Monday, Jan. 12, 1948

For Export Only

Though no one said so openly, the sponsors of "journals-for-export" (see above) were moved by the American's abiding distrust of Government-controlled news. If they needed grounds for their distrust, they now had a good example.

Three weeks ago, the U.S. press headlined the testimony of Lieut. General Albert Wedemeyer before the Senate Appropriations Committee. Wedemeyer, whose report on China had been suppressed by Secretary George Marshall, roundly endorsed immediate economic and military aid to the Nationalist Government of Chiang Kai-shek (TIME, Dec. 29).

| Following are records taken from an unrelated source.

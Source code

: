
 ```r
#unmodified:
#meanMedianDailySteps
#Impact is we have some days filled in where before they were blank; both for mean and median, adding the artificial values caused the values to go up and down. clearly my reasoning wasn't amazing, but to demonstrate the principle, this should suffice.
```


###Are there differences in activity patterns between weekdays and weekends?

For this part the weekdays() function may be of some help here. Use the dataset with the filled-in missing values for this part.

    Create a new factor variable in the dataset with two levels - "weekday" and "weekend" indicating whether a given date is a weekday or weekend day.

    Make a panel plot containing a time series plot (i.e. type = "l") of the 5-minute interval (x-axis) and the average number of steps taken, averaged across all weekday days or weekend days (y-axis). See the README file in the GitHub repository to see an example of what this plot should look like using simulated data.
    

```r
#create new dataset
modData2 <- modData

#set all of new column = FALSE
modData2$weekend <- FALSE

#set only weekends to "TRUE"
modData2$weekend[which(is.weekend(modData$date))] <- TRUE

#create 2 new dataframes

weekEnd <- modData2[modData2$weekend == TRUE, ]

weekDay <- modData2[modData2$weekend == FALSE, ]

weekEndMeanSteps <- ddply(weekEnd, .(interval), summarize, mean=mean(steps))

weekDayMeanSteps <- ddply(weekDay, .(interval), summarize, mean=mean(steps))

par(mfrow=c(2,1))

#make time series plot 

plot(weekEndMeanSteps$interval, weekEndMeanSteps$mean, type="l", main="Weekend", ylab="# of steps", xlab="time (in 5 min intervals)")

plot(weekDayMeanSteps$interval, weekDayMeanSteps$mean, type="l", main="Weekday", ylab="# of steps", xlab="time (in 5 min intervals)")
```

But the U.S. Information Service's bulletins to China (framed by the State Department) sounded quite different. In its account of the China hearings, USIS gave a niggling 17 lines to Wedemeyer, a fat 68 to Willard Thorp and William Walton Butterworth Jr., State Department apologists for the U.S.'s indecisive China policy. USIS painstakingly reported that Wedemeyer had called Generalissimo Chiang Kai-shek "a benevolent despot"; it did not add that Wedemeyer also declared that Chiang was "a fine character" and "the logical leader of China today," who needed U.S. help and should get it. Nothing was said to China, either, about Wedemeyer's recommendation of military aid.

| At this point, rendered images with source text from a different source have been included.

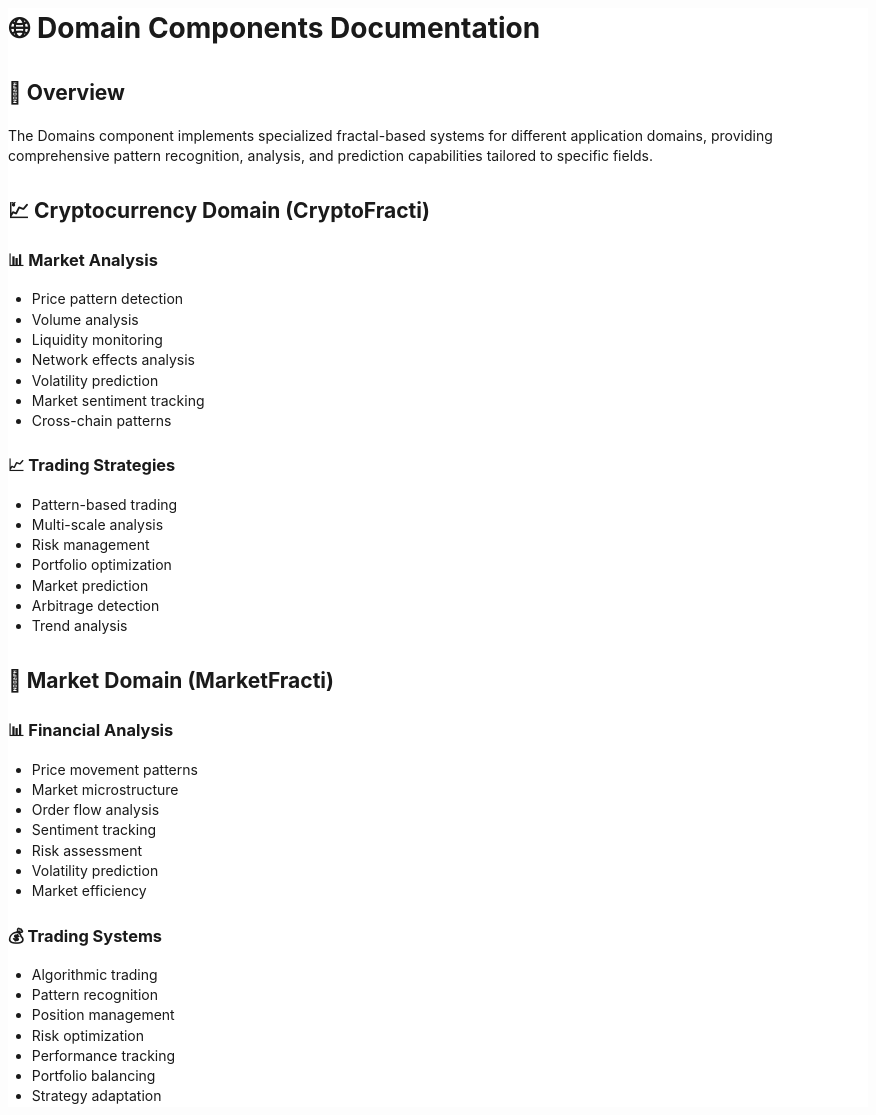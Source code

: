 # 🌐 Domain Components Documentation

## 🎯 Overview
The Domains component implements specialized fractal-based systems for different application domains, providing comprehensive pattern recognition, analysis, and prediction capabilities tailored to specific fields.

## 💹 Cryptocurrency Domain (CryptoFracti)

### 📊 Market Analysis
- Price pattern detection
- Volume analysis
- Liquidity monitoring
- Network effects analysis
- Volatility prediction
- Market sentiment tracking
- Cross-chain patterns

### 📈 Trading Strategies
- Pattern-based trading
- Multi-scale analysis
- Risk management
- Portfolio optimization
- Market prediction
- Arbitrage detection
- Trend analysis

## 🏦 Market Domain (MarketFracti)

### 📊 Financial Analysis
- Price movement patterns
- Market microstructure
- Order flow analysis
- Sentiment tracking
- Risk assessment
- Volatility prediction
- Market efficiency

### 💰 Trading Systems
- Algorithmic trading
- Pattern recognition
- Position management
- Risk optimization
- Performance tracking
- Portfolio balancing
- Strategy adaptation
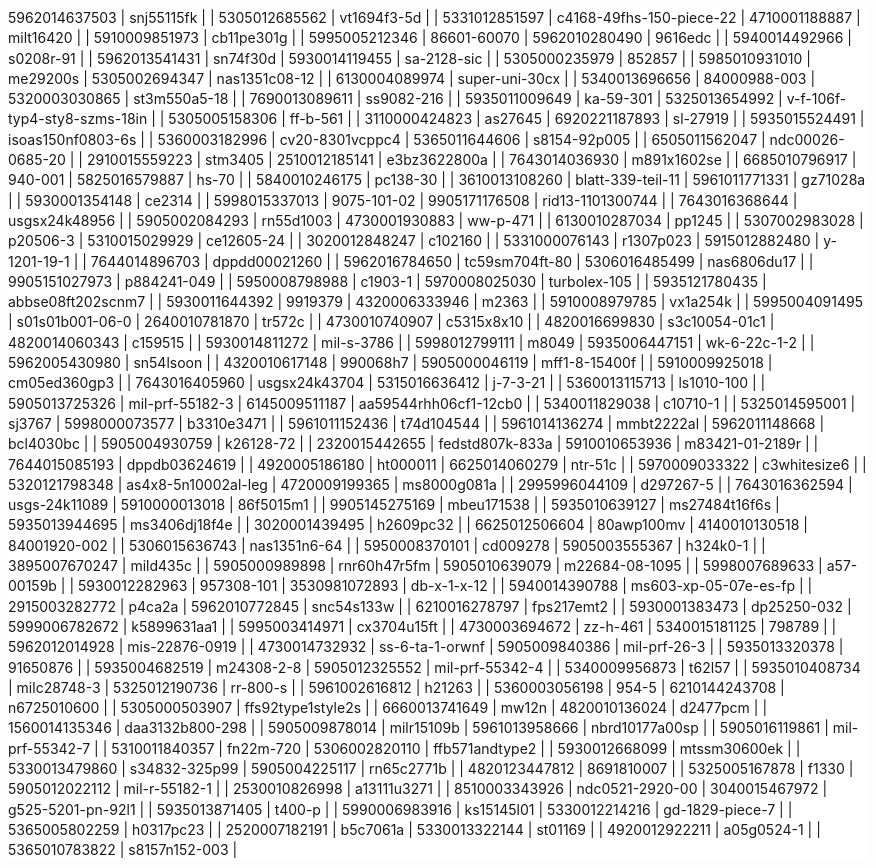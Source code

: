 5962014637503 | snj55115fk |  | 5305012685562 | vt1694f3-5d |  | 5331012851597 | c4168-49fhs-150-piece-22 | 
4710001188887 | milt16420 |  | 5910009851973 | cb11pe301g |  | 5995005212346 | 86601-60070 | 
5962010280490 | 9616edc |  | 5940014492966 | s0208r-91 |  | 5962013541431 | sn74f30d | 
5930014119455 | sa-2128-sic |  | 5305000235979 | 852857 |  | 5985010931010 | me29200s | 
5305002694347 | nas1351c08-12 |  | 6130004089974 | super-uni-30cx |  | 5340013696656 | 84000988-003 | 
5320003030865 | st3m550a5-18 |  | 7690013089611 | ss9082-216 |  | 5935011009649 | ka-59-301 | 
5325013654992 | v-f-106f-typ4-sty8-szms-18in |  | 5305005158306 | ff-b-561 |  | 3110000424823 | as27645 | 
6920221187893 | sl-27919 |  | 5935015524491 | isoas150nf0803-6s |  | 5360003182996 | cv20-8301vcppc4 | 
5365011644606 | s8154-92p005 |  | 6505011562047 | ndc00026-0685-20 |  | 2910015559223 | stm3405 | 
2510012185141 | e3bz3622800a |  | 7643014036930 | m891x1602se |  | 6685010796917 | 940-001 | 
5825016579887 | hs-70 |  | 5840010246175 | pc138-30 |  | 3610013108260 | blatt-339-teil-11 | 
5961011771331 | gz71028a |  | 5930001354148 | ce2314 |  | 5998015337013 | 9075-101-02 | 
9905171176508 | rid13-1101300744 |  | 7643016368644 | usgsx24k48956 |  | 5905002084293 | rn55d1003 | 
4730001930883 | ww-p-471 |  | 6130010287034 | pp1245 |  | 5307002983028 | p20506-3 | 
5310015029929 | ce12605-24 |  | 3020012848247 | c102160 |  | 5331000076143 | r1307p023 | 
5915012882480 | y-1201-19-1 |  | 7644014896703 | dppdd00021260 |  | 5962016784650 | tc59sm704ft-80 | 
5306016485499 | nas6806du17 |  | 9905151027973 | p884241-049 |  | 5950008798988 | c1903-1 | 
5970008025030 | turbolex-105 |  | 5935121780435 | abbse08ft202scnm7 |  | 5930011644392 | 9919379 | 
4320006333946 | m2363 |  | 5910008979785 | vx1a254k |  | 5995004091495 | s01s01b001-06-0 | 
2640010781870 | tr572c |  | 4730010740907 | c5315x8x10 |  | 4820016699830 | s3c10054-01c1 | 
4820014060343 | c159515 |  | 5930014811272 | mil-s-3786 |  | 5998012799111 | m8049 | 
5935006447151 | wk-6-22c-1-2 |  | 5962005430980 | sn54lsoon |  | 4320010617148 | 990068h7 | 
5905000046119 | mff1-8-15400f |  | 5910009925018 | cm05ed360gp3 |  | 7643016405960 | usgsx24k43704 | 
5315016636412 | j-7-3-21 |  | 5360013115713 | ls1010-100 |  | 5905013725326 | mil-prf-55182-3 | 
6145009511187 | aa59544rhh06cf1-12cb0 |  | 5340011829038 | c10710-1 |  | 5325014595001 | sj3767 | 
5998000073577 | b3310e3471 |  | 5961011152436 | t74d104544 |  | 5961014136274 | mmbt2222al | 
5962011148668 | bcl4030bc |  | 5905004930759 | k26128-72 |  | 2320015442655 | fedstd807k-833a | 
5910010653936 | m83421-01-2189r |  | 7644015085193 | dppdb03624619 |  | 4920005186180 | ht000011 | 
6625014060279 | ntr-51c |  | 5970009033322 | c3whitesize6 |  | 5320121798348 | as4x8-5n10002al-leg | 
4720009199365 | ms8000g081a |  | 2995996044109 | d297267-5 |  | 7643016362594 | usgs-24k11089 | 
5910000013018 | 86f5015m1 |  | 9905145275169 | mbeu171538 |  | 5935010639127 | ms27484t16f6s | 
5935013944695 | ms3406dj18f4e |  | 3020001439495 | h2609pc32 |  | 6625012506604 | 80awp100mv | 
4140010130518 | 84001920-002 |  | 5306015636743 | nas1351n6-64 |  | 5950008370101 | cd009278 | 
5905003555367 | h324k0-1 |  | 3895007670247 | mild435c |  | 5905000989898 | rnr60h47r5fm | 
5905010639079 | m22684-08-1095 |  | 5998007689633 | a57-00159b |  | 5930012282963 | 957308-101 | 
3530981072893 | db-x-1-x-12 |  | 5940014390788 | ms603-xp-05-07e-es-fp |  | 2915003282772 | p4ca2a | 
5962010772845 | snc54s133w |  | 6210016278797 | fps217emt2 |  | 5930001383473 | dp25250-032 | 
5999006782672 | k5899631aa1 |  | 5995003414971 | cx3704u15ft |  | 4730003694672 | zz-h-461 | 
5340015181125 | 798789 |  | 5962012014928 | mis-22876-0919 |  | 4730014732932 | ss-6-ta-1-orwnf | 
5905009840386 | mil-prf-26-3 |  | 5935013320378 | 91650876 |  | 5935004682519 | m24308-2-8 | 
5905012325552 | mil-prf-55342-4 |  | 5340009956873 | t62l57 |  | 5935010408734 | milc28748-3 | 
5325012190736 | rr-800-s |  | 5961002616812 | h21263 |  | 5360003056198 | 954-5 | 
6210144243708 | n6725010600 |  | 5305000503907 | ffs92type1style2s |  | 6660013741649 | mw12n | 
4820010136024 | d2477pcm |  | 1560014135346 | daa3132b800-298 |  | 5905009878014 | milr15109b | 
5961013958666 | nbrd10177a00sp |  | 5905016119861 | mil-prf-55342-7 |  | 5310011840357 | fn22m-720 | 
5306002820110 | ffb571andtype2 |  | 5930012668099 | mtssm30600ek |  | 5330013479860 | s34832-325p99 | 
5905004225117 | rn65c2771b |  | 4820123447812 | 8691810007 |  | 5325005167878 | f1330 | 
5905012022112 | mil-r-55182-1 |  | 2530010826998 | a13111u3271 |  | 8510003343926 | ndc0521-2920-00 | 
3040015467972 | g525-5201-pn-92l1 |  | 5935013871405 | t400-p |  | 5990006983916 | ks15145l01 | 
5330012214216 | gd-1829-piece-7 |  | 5365005802259 | h0317pc23 |  | 2520007182191 | b5c7061a | 
5330013322144 | st01169 |  | 4920012922211 | a05g0524-1 |  | 5365010783822 | s8157n152-003 |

Few U.S. correspondents in China were surprised at USIS' slanting of the news. USIS headquarters in Shanghai, run by big, beefy Bradley Connors, had consistently trimmed its sails to the State Department's anti-Chiang clique. From Nanking, TIME Correspondent Fred Gruin reported:

"Since July, there have appeared in the U.S. press many powerful opinions favoring aid, including speeches by Thomas E. Dewey, statements by Representative Walter Judd, former Secretary of State James Byrnes, and former Ambassador to France William C. Bullitt.

"So far as USIS is concerned, these do not make news fit to print. Of 66 U.S. editorials on China which were distributed by USIS, 59 were anti-Chiang and anti-U.S. aid. The hostile New York Herald Tribune was quoted eleven times, the New York Times, guardedly sympathetic, only three times."